**Action item**
Copy each line below that has "stats".

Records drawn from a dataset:
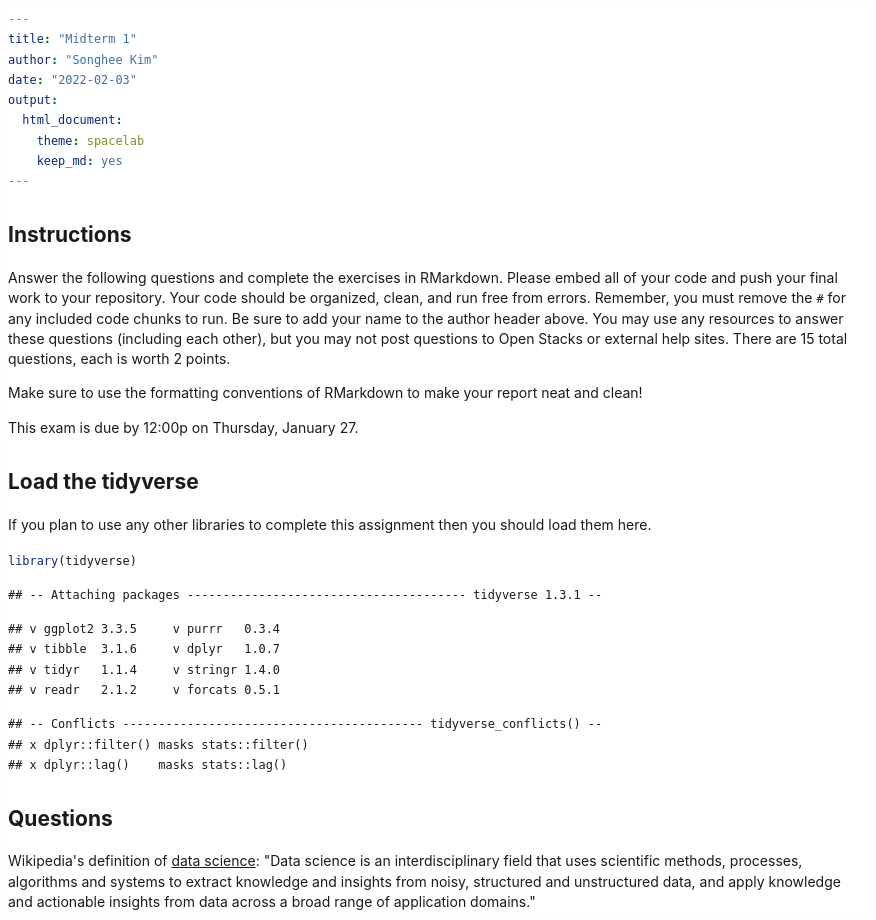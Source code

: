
 ```yaml
---
title: "Midterm 1"
author: "Songhee Kim"
date: "2022-02-03"
output:
  html_document: 
    theme: spacelab
    keep_md: yes
---
```




## Instructions
Answer the following questions and complete the exercises in RMarkdown. Please embed all of your code and push your final work to your repository. Your code should be organized, clean, and run free from errors. Remember, you must remove the `#` for any included code chunks to run. Be sure to add your name to the author header above. You may use any resources to answer these questions (including each other), but you may not post questions to Open Stacks or external help sites. There are 15 total questions, each is worth 2 points.  

Make sure to use the formatting conventions of RMarkdown to make your report neat and clean!  

This exam is due by 12:00p on Thursday, January 27.  

## Load the tidyverse
If you plan to use any other libraries to complete this assignment then you should load them here.

```r
library(tidyverse)
```

```
## -- Attaching packages --------------------------------------- tidyverse 1.3.1 --
```

```
## v ggplot2 3.3.5     v purrr   0.3.4
## v tibble  3.1.6     v dplyr   1.0.7
## v tidyr   1.1.4     v stringr 1.4.0
## v readr   2.1.2     v forcats 0.5.1
```

```
## -- Conflicts ------------------------------------------ tidyverse_conflicts() --
## x dplyr::filter() masks stats::filter()
## x dplyr::lag()    masks stats::lag()
```

## Questions  
Wikipedia's definition of [data science](https://en.wikipedia.org/wiki/Data_science): "Data science is an interdisciplinary field that uses scientific methods, processes, algorithms and systems to extract knowledge and insights from noisy, structured and unstructured data, and apply knowledge and actionable insights from data across a broad range of application domains."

**Expected answer**
## x dplyr::filter() masks stats::filter()
## x dplyr::lag()    masks stats::lag()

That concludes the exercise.